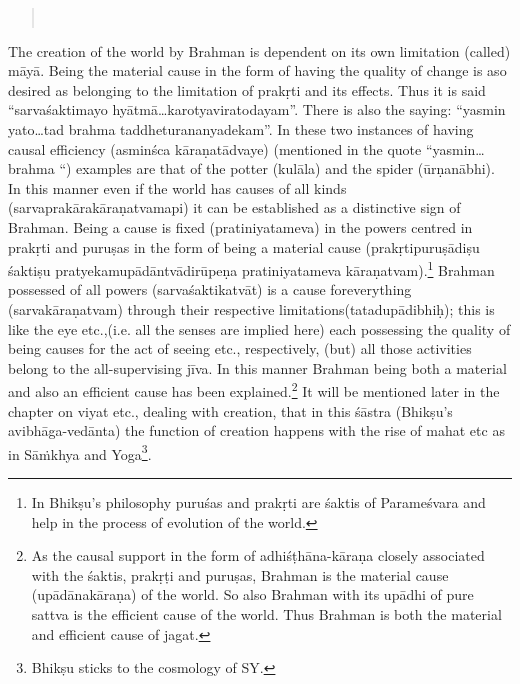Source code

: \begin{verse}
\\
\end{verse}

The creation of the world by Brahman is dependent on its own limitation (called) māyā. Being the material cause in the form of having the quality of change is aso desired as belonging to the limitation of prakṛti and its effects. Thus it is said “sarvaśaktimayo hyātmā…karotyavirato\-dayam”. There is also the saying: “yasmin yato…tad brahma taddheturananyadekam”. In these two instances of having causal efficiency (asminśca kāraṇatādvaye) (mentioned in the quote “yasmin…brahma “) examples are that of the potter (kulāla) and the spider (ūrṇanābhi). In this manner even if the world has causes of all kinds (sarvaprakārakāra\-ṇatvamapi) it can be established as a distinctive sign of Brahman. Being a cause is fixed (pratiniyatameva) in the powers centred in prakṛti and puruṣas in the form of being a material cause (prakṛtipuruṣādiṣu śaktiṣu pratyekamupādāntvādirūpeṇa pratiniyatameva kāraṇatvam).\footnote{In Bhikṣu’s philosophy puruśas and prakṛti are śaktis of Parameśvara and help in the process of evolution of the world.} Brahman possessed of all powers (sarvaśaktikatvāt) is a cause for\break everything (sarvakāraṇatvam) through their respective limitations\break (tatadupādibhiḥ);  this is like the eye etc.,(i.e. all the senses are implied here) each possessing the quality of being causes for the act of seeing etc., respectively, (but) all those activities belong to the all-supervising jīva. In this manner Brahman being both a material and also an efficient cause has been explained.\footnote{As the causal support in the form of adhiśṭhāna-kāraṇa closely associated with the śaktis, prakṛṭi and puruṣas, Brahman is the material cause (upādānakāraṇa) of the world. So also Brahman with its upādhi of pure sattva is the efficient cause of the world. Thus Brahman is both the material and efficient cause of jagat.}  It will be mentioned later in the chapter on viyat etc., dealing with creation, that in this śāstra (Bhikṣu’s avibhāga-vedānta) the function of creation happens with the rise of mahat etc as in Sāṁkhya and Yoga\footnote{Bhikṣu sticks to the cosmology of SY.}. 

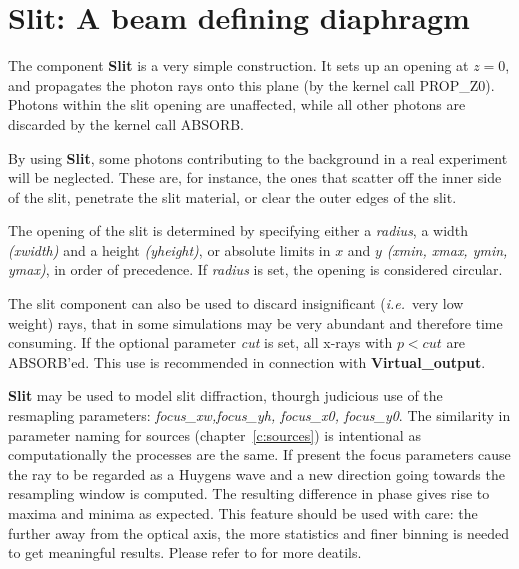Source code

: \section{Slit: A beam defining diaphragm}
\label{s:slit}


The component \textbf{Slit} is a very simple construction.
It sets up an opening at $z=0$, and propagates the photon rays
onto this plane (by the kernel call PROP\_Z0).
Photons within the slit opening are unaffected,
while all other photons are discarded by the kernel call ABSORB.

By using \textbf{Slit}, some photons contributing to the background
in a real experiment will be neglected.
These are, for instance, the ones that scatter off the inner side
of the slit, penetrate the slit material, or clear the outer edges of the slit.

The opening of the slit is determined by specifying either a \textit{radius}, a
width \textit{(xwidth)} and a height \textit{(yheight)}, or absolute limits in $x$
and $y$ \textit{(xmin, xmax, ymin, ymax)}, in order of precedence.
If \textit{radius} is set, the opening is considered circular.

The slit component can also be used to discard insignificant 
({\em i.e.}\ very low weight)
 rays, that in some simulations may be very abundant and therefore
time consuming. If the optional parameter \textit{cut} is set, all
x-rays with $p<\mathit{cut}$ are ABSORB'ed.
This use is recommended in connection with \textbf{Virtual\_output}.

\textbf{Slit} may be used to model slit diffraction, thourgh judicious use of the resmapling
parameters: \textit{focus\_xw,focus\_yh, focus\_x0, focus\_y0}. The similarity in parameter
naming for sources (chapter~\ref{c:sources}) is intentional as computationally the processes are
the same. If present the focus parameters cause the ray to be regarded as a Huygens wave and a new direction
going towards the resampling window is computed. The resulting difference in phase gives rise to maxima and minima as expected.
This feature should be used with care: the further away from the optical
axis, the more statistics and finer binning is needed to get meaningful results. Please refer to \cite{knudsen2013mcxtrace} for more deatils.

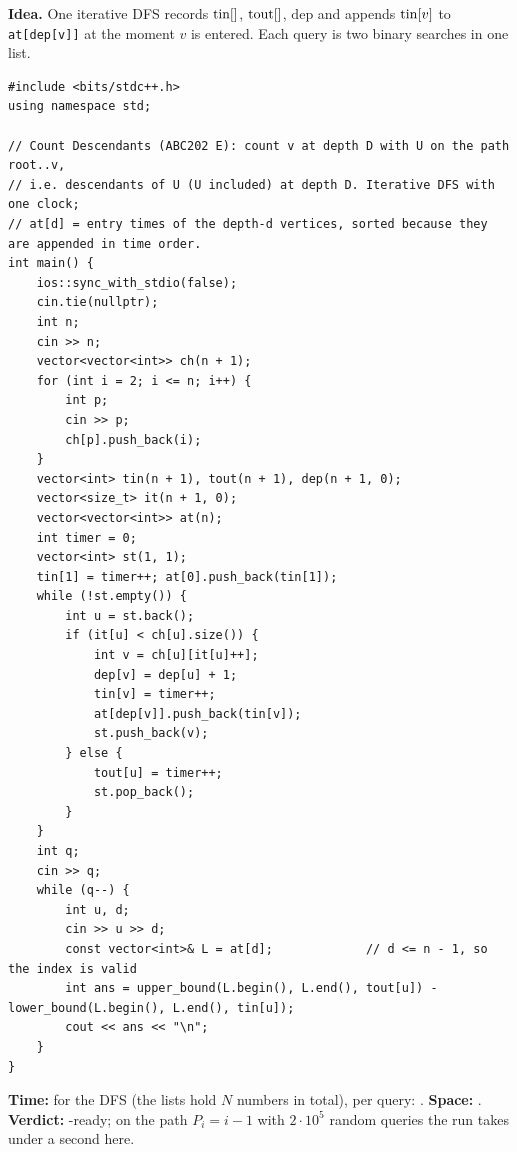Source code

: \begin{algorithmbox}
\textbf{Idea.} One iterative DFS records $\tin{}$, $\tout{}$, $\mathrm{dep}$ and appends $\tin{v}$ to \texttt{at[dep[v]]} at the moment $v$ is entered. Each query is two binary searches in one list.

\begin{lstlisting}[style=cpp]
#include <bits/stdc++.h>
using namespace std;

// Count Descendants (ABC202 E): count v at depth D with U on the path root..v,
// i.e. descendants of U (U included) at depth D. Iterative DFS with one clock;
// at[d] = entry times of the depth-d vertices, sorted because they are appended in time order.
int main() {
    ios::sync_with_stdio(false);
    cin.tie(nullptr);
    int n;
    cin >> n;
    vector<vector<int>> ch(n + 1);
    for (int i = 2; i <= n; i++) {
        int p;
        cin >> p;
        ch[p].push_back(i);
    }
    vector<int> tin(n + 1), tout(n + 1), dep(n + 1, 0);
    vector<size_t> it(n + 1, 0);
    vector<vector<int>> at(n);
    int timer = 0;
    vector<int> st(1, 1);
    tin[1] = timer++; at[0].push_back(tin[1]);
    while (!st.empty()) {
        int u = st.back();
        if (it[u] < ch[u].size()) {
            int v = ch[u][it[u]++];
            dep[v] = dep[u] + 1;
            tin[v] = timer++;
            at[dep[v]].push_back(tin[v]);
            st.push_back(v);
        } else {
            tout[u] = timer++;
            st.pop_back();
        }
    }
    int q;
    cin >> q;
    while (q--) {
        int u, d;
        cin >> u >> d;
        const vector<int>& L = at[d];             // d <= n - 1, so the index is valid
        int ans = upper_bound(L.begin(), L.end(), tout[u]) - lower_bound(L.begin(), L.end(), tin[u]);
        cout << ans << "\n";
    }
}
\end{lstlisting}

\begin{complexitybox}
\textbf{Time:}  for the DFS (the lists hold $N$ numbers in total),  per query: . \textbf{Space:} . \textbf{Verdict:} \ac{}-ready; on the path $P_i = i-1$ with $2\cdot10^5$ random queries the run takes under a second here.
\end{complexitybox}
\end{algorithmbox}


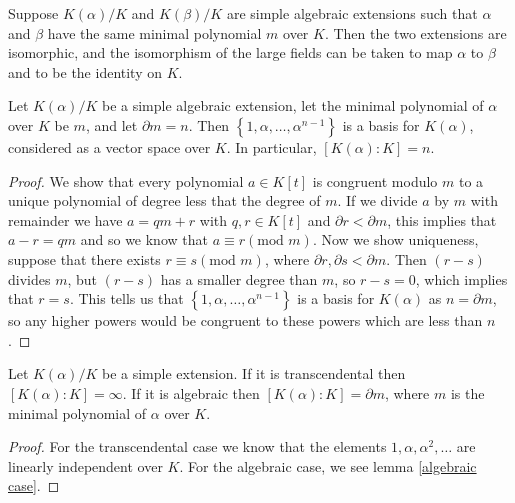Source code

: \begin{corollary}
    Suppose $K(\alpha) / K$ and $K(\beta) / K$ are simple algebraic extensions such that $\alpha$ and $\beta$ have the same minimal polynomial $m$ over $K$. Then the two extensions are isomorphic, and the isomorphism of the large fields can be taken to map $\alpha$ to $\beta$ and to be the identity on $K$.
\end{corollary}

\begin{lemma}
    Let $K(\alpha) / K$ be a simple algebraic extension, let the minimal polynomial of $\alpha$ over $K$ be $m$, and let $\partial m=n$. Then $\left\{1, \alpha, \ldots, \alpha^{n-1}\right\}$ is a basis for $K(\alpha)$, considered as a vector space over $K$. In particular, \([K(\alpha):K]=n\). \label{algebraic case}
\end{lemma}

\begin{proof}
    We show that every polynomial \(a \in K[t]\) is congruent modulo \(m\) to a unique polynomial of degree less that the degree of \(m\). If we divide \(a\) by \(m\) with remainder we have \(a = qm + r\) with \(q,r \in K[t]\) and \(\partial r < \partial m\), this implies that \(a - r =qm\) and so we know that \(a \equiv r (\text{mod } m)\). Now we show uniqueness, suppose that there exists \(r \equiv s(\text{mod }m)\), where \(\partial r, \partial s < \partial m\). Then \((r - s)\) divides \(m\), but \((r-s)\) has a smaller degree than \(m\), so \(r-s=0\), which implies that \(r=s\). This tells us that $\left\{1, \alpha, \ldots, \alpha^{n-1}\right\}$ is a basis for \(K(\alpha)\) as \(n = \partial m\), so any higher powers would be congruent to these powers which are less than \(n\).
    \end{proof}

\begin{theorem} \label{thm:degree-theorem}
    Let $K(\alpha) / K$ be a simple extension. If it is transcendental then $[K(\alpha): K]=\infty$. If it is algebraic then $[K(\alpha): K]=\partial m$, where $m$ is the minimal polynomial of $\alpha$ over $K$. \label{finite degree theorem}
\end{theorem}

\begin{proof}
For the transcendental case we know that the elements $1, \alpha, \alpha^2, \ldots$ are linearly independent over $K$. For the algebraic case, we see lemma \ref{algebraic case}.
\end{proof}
_ _ _
▸ **Task to carry out**:
The data must come back word for word, with every picture removed.

▸ **Finished exercise**:
Source code

: \begin{verse}
\\
\end{verse}

The creation of the world by Brahman is dependent on its own limitation (called) māyā. Being the material cause in the form of having the quality of change is aso desired as belonging to the limitation of prakṛti and its effects. Thus it is said “sarvaśaktimayo hyātmā…karotyavirato\-dayam”. There is also the saying: “yasmin yato…tad brahma taddheturananyadekam”. In these two instances of having causal efficiency (asminśca kāraṇatādvaye) (mentioned in the quote “yasmin…brahma “) examples are that of the potter (kulāla) and the spider (ūrṇanābhi). In this manner even if the world has causes of all kinds (sarvaprakārakāra\-ṇatvamapi) it can be established as a distinctive sign of Brahman. Being a cause is fixed (pratiniyatameva) in the powers centred in prakṛti and puruṣas in the form of being a material cause (prakṛtipuruṣādiṣu śaktiṣu pratyekamupādāntvādirūpeṇa pratiniyatameva kāraṇatvam).\footnote{In Bhikṣu’s philosophy puruśas and prakṛti are śaktis of Parameśvara and help in the process of evolution of the world.} Brahman possessed of all powers (sarvaśaktikatvāt) is a cause for\break everything (sarvakāraṇatvam) through their respective limitations\break (tatadupādibhiḥ);  this is like the eye etc.,(i.e. all the senses are implied here) each possessing the quality of being causes for the act of seeing etc., respectively, (but) all those activities belong to the all-supervising jīva. In this manner Brahman being both a material and also an efficient cause has been explained.\footnote{As the causal support in the form of adhiśṭhāna-kāraṇa closely associated with the śaktis, prakṛṭi and puruṣas, Brahman is the material cause (upādānakāraṇa) of the world. So also Brahman with its upādhi of pure sattva is the efficient cause of the world. Thus Brahman is both the material and efficient cause of jagat.}  It will be mentioned later in the chapter on viyat etc., dealing with creation, that in this śāstra (Bhikṣu’s avibhāga-vedānta) the function of creation happens with the rise of mahat etc as in Sāṁkhya and Yoga\footnote{Bhikṣu sticks to the cosmology of SY.}. 

Source code

: \section{Slit: A beam defining diaphragm}
\label{s:slit}


The component \textbf{Slit} is a very simple construction.
It sets up an opening at $z=0$, and propagates the photon rays
onto this plane (by the kernel call PROP\_Z0).
Photons within the slit opening are unaffected,
while all other photons are discarded by the kernel call ABSORB.

By using \textbf{Slit}, some photons contributing to the background
in a real experiment will be neglected.
These are, for instance, the ones that scatter off the inner side
of the slit, penetrate the slit material, or clear the outer edges of the slit.

The opening of the slit is determined by specifying either a \textit{radius}, a
width \textit{(xwidth)} and a height \textit{(yheight)}, or absolute limits in $x$
and $y$ \textit{(xmin, xmax, ymin, ymax)}, in order of precedence.
If \textit{radius} is set, the opening is considered circular.

The slit component can also be used to discard insignificant 
({\em i.e.}\ very low weight)
 rays, that in some simulations may be very abundant and therefore
time consuming. If the optional parameter \textit{cut} is set, all
x-rays with $p<\mathit{cut}$ are ABSORB'ed.
This use is recommended in connection with \textbf{Virtual\_output}.

\textbf{Slit} may be used to model slit diffraction, thourgh judicious use of the resmapling
parameters: \textit{focus\_xw,focus\_yh, focus\_x0, focus\_y0}. The similarity in parameter
naming for sources (chapter~\ref{c:sources}) is intentional as computationally the processes are
the same. If present the focus parameters cause the ray to be regarded as a Huygens wave and a new direction
going towards the resampling window is computed. The resulting difference in phase gives rise to maxima and minima as expected.
This feature should be used with care: the further away from the optical
axis, the more statistics and finer binning is needed to get meaningful results. Please refer to \cite{knudsen2013mcxtrace} for more deatils.

Source code

: \begin{algorithmbox}
\textbf{Idea.} One iterative DFS records $\tin{}$, $\tout{}$, $\mathrm{dep}$ and appends $\tin{v}$ to \texttt{at[dep[v]]} at the moment $v$ is entered. Each query is two binary searches in one list.

\begin{lstlisting}[style=cpp]
#include <bits/stdc++.h>
using namespace std;

// Count Descendants (ABC202 E): count v at depth D with U on the path root..v,
// i.e. descendants of U (U included) at depth D. Iterative DFS with one clock;
// at[d] = entry times of the depth-d vertices, sorted because they are appended in time order.
int main() {
    ios::sync_with_stdio(false);
    cin.tie(nullptr);
    int n;
    cin >> n;
    vector<vector<int>> ch(n + 1);
    for (int i = 2; i <= n; i++) {
        int p;
        cin >> p;
        ch[p].push_back(i);
    }
    vector<int> tin(n + 1), tout(n + 1), dep(n + 1, 0);
    vector<size_t> it(n + 1, 0);
    vector<vector<int>> at(n);
    int timer = 0;
    vector<int> st(1, 1);
    tin[1] = timer++; at[0].push_back(tin[1]);
    while (!st.empty()) {
        int u = st.back();
        if (it[u] < ch[u].size()) {
            int v = ch[u][it[u]++];
            dep[v] = dep[u] + 1;
            tin[v] = timer++;
            at[dep[v]].push_back(tin[v]);
            st.push_back(v);
        } else {
            tout[u] = timer++;
            st.pop_back();
        }
    }
    int q;
    cin >> q;
    while (q--) {
        int u, d;
        cin >> u >> d;
        const vector<int>& L = at[d];             // d <= n - 1, so the index is valid
        int ans = upper_bound(L.begin(), L.end(), tout[u]) - lower_bound(L.begin(), L.end(), tin[u]);
        cout << ans << "\n";
    }
}
\end{lstlisting}

\begin{complexitybox}
\textbf{Time:}  for the DFS (the lists hold $N$ numbers in total),  per query: . \textbf{Space:} . \textbf{Verdict:} \ac{}-ready; on the path $P_i = i-1$ with $2\cdot10^5$ random queries the run takes under a second here.
\end{complexitybox}
\end{algorithmbox}


Source code

: \begin{corollary}
    Suppose $K(\alpha) / K$ and $K(\beta) / K$ are simple algebraic extensions such that $\alpha$ and $\beta$ have the same minimal polynomial $m$ over $K$. Then the two extensions are isomorphic, and the isomorphism of the large fields can be taken to map $\alpha$ to $\beta$ and to be the identity on $K$.
\end{corollary}

\begin{lemma}
    Let $K(\alpha) / K$ be a simple algebraic extension, let the minimal polynomial of $\alpha$ over $K$ be $m$, and let $\partial m=n$. Then $\left\{1, \alpha, \ldots, \alpha^{n-1}\right\}$ is a basis for $K(\alpha)$, considered as a vector space over $K$. In particular, \([K(\alpha):K]=n\). \label{algebraic case}
\end{lemma}

\begin{proof}
    We show that every polynomial \(a \in K[t]\) is congruent modulo \(m\) to a unique polynomial of degree less that the degree of \(m\). If we divide \(a\) by \(m\) with remainder we have \(a = qm + r\) with \(q,r \in K[t]\) and \(\partial r < \partial m\), this implies that \(a - r =qm\) and so we know that \(a \equiv r (\text{mod } m)\). Now we show uniqueness, suppose that there exists \(r \equiv s(\text{mod }m)\), where \(\partial r, \partial s < \partial m\). Then \((r - s)\) divides \(m\), but \((r-s)\) has a smaller degree than \(m\), so \(r-s=0\), which implies that \(r=s\). This tells us that $\left\{1, \alpha, \ldots, \alpha^{n-1}\right\}$ is a basis for \(K(\alpha)\) as \(n = \partial m\), so any higher powers would be congruent to these powers which are less than \(n\).
    \end{proof}

\begin{theorem} \label{thm:degree-theorem}
    Let $K(\alpha) / K$ be a simple extension. If it is transcendental then $[K(\alpha): K]=\infty$. If it is algebraic then $[K(\alpha): K]=\partial m$, where $m$ is the minimal polynomial of $\alpha$ over $K$. \label{finite degree theorem}
\end{theorem}

\begin{proof}
For the transcendental case we know that the elements $1, \alpha, \alpha^2, \ldots$ are linearly independent over $K$. For the algebraic case, we see lemma \ref{algebraic case}.
\end{proof}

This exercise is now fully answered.